Consumptie en milieudruk, 1990-2006
U bekijkt op dit moment een archiefversie van deze indicator. De actuele indicatorversie met recentere gegevens kunt u via deze link bekijken.
Door een toename van het besteedbare inkomen neemt de consumptie door huishoudens toe. Dit leidt tot toenemende milieudruk, al groeit die, vooral door efficiëntieverbeteringen, minder sterk dan de consumptie zelf.

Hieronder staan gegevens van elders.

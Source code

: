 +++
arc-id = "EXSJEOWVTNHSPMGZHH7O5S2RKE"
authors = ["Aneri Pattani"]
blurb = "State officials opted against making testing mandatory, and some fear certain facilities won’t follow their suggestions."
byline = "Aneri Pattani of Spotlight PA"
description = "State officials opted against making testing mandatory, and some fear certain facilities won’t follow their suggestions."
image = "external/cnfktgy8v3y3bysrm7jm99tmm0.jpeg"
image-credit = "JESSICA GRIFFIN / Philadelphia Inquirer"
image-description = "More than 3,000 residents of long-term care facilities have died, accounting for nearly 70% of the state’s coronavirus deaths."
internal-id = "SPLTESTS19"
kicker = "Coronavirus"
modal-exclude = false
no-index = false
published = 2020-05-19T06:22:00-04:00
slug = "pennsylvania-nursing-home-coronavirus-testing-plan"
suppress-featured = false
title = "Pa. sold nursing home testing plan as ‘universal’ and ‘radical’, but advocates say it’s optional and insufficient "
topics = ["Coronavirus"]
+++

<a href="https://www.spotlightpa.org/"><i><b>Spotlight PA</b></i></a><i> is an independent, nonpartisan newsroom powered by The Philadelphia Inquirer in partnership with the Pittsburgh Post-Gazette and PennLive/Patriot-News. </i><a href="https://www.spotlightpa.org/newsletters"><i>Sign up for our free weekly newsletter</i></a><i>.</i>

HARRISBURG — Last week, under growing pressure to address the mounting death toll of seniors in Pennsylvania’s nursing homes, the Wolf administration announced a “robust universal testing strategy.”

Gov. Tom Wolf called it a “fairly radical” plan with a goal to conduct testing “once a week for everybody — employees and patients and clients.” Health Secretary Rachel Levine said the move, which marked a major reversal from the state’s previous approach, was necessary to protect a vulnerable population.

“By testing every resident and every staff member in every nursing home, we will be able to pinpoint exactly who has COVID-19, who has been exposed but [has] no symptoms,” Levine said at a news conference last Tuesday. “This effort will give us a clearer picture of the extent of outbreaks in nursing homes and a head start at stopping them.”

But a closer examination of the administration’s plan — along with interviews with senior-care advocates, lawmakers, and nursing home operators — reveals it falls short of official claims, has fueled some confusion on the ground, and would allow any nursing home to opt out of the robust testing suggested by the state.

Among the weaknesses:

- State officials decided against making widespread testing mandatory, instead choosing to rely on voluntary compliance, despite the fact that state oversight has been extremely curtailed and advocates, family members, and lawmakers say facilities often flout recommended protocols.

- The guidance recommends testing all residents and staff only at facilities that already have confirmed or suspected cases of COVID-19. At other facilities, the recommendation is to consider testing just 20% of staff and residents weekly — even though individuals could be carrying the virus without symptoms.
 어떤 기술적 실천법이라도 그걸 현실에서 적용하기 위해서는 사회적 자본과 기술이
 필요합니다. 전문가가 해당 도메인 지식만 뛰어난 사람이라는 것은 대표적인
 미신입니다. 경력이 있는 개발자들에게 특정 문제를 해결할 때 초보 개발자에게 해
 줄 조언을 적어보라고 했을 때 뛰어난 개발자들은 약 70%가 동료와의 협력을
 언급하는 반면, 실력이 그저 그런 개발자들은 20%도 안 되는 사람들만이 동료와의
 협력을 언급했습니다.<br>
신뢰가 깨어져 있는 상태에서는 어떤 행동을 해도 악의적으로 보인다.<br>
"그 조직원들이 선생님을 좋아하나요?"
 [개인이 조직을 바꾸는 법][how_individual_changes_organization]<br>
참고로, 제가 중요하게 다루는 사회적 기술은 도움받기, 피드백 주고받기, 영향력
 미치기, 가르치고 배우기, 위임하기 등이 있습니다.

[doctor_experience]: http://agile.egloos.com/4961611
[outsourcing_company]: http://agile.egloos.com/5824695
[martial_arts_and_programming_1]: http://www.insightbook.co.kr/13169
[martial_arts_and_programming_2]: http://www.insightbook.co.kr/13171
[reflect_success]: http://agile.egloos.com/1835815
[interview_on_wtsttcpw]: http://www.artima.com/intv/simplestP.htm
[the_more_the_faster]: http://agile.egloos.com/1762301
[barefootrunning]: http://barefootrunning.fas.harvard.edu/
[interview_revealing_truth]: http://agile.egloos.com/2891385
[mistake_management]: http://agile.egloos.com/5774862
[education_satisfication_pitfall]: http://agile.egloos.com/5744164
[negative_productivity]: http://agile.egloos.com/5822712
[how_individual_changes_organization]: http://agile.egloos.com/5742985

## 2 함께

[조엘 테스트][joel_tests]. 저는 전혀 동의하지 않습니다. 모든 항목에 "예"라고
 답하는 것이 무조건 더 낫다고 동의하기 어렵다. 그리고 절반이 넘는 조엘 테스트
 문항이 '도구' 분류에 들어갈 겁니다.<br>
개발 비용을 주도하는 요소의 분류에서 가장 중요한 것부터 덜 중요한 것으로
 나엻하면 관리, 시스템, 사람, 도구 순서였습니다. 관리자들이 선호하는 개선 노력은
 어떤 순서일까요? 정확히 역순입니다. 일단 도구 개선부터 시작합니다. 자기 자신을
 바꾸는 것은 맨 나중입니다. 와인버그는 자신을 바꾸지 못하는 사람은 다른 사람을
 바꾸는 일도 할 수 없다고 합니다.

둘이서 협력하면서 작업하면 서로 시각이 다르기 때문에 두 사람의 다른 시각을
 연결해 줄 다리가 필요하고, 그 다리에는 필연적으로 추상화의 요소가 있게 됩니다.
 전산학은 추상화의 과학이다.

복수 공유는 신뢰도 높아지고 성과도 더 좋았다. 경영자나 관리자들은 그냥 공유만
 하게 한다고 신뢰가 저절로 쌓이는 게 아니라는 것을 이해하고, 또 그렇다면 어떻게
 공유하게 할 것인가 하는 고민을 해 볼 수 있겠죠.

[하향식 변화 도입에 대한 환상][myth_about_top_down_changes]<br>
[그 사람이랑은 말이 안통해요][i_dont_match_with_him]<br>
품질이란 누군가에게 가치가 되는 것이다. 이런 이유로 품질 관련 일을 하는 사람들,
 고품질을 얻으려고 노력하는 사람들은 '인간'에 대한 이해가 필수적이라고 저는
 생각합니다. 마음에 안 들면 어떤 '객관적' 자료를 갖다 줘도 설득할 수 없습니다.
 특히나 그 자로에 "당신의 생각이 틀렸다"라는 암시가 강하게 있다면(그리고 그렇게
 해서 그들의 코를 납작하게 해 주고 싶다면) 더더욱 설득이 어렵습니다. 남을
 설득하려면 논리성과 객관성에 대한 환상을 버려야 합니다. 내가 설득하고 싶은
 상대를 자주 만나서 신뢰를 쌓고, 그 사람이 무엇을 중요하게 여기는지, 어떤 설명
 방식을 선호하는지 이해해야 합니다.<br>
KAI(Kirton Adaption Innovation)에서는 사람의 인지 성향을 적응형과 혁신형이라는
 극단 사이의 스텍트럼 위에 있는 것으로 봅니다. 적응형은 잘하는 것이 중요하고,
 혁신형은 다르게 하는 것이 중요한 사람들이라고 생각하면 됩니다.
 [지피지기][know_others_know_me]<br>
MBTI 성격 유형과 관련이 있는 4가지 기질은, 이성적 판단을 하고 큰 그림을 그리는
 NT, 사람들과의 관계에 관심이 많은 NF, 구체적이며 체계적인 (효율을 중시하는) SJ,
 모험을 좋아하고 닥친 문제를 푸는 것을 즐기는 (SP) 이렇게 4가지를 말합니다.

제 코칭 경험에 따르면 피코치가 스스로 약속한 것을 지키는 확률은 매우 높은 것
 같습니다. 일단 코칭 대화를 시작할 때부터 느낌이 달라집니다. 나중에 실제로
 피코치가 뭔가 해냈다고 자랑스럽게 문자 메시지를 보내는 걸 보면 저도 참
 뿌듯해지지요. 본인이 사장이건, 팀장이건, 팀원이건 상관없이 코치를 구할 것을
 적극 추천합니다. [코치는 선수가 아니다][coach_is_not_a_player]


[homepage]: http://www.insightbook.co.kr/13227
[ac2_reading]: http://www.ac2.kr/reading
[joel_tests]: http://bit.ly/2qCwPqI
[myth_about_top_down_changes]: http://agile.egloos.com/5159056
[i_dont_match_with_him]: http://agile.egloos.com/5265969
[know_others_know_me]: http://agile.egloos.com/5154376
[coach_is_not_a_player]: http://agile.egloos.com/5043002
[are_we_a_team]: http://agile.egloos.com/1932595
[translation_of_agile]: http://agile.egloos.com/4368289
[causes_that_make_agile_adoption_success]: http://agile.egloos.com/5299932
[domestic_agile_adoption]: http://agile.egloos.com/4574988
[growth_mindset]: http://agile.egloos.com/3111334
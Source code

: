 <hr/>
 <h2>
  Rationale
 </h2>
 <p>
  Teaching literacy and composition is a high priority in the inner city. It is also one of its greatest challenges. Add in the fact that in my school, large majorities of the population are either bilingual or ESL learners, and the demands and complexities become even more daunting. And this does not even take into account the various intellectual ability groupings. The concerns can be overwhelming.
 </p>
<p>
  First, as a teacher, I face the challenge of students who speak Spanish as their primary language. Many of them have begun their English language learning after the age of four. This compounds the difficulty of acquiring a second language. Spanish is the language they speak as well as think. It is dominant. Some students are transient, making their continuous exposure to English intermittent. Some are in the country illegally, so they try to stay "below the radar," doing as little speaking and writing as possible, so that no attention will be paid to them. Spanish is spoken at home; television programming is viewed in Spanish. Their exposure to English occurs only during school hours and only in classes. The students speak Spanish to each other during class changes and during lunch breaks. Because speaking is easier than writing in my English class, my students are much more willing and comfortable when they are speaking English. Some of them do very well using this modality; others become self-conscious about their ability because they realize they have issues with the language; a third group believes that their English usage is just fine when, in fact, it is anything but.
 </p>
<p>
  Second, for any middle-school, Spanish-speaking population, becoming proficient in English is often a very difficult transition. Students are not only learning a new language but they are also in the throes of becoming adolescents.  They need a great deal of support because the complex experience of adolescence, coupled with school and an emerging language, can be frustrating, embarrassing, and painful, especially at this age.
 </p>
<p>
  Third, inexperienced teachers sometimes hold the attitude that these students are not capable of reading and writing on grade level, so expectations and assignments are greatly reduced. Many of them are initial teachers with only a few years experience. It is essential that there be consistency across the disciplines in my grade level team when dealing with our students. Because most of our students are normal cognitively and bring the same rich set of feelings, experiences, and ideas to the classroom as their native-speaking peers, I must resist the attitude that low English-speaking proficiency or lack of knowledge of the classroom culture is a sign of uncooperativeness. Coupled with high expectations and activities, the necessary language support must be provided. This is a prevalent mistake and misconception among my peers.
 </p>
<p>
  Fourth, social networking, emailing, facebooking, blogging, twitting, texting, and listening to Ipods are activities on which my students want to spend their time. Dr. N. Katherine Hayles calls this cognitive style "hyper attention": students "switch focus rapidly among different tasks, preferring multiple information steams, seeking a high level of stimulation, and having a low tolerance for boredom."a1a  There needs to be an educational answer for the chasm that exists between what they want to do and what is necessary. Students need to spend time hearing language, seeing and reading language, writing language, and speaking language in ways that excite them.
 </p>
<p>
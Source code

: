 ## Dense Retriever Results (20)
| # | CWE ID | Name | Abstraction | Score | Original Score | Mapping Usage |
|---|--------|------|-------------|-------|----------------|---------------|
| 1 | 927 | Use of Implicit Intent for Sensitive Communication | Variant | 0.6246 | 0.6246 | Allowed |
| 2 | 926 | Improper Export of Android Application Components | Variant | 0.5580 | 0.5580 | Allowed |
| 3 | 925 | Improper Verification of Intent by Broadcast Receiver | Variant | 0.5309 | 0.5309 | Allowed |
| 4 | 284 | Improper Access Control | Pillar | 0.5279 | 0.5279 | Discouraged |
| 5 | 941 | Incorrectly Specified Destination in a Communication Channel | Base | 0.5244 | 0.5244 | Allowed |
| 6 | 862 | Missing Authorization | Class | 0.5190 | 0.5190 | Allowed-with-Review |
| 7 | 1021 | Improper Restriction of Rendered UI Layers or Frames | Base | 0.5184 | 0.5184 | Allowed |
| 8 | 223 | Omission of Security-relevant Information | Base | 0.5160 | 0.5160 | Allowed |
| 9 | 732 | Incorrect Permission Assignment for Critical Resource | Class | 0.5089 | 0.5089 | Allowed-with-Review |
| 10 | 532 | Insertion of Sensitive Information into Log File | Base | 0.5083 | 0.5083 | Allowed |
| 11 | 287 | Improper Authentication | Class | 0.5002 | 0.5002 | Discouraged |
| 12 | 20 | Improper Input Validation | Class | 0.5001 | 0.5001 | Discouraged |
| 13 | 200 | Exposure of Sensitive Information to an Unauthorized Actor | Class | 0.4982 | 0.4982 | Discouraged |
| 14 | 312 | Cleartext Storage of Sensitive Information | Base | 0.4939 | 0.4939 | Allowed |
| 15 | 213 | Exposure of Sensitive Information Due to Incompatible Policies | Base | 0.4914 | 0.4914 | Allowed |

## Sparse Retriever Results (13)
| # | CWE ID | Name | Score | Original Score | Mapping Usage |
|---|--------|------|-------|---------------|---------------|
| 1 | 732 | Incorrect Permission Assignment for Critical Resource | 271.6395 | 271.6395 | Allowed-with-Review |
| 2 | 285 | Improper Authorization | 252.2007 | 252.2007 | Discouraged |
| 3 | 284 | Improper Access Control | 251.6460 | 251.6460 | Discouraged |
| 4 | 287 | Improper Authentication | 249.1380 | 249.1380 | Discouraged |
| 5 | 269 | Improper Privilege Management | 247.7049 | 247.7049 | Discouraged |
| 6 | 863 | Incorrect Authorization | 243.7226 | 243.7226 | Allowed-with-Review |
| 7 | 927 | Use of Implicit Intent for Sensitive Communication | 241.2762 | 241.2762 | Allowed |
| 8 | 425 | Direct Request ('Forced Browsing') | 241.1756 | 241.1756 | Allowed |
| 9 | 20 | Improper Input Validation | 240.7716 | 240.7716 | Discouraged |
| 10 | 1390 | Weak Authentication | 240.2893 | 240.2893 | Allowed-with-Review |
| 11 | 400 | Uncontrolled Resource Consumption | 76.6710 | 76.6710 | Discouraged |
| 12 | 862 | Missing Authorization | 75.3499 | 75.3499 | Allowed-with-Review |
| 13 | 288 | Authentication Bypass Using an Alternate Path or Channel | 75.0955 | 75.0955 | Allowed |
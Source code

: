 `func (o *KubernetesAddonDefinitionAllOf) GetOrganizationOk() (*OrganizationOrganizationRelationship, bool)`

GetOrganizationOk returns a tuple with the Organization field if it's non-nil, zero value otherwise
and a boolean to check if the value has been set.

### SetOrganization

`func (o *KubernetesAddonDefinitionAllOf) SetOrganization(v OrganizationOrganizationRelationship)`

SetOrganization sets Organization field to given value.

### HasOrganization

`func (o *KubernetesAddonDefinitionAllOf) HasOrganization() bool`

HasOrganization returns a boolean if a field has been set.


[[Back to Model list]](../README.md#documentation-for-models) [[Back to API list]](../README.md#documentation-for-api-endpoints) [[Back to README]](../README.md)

Economische groei, consumptie en milieudruk
Belangrijke drijvende krachten achter de milieudruk door consumenten zijn de omvang van de bevolking en de ontwikkeling van de economie. Economische groei impliceert dat er meer goederen en diensten worden geproduceerd, waarvoor veelal meer energie- en grondstoffen nodig zijn. Economische groei vertaalt zich doorgaans ook in een hoger inkomen per inwoner en daarmee een hoger consumptieniveau. Een hogere consumptie gaat op zijn beurt ook gepaard met en hogere milieudruk, onder andere door meer energie- en ruimtegebruik. Maar door efficiëntieverbeteringen groeit de milieudruk wel minder snel dan de consumptie.
Verkeer en vervoer, vakanties, voeding, gas- en elektriciteitsgebruik zijn samen goed voor circa 70% van de totale broeikasgasemissies en 60% van het totale ruimtegebruik (Nijdam et al., 2005).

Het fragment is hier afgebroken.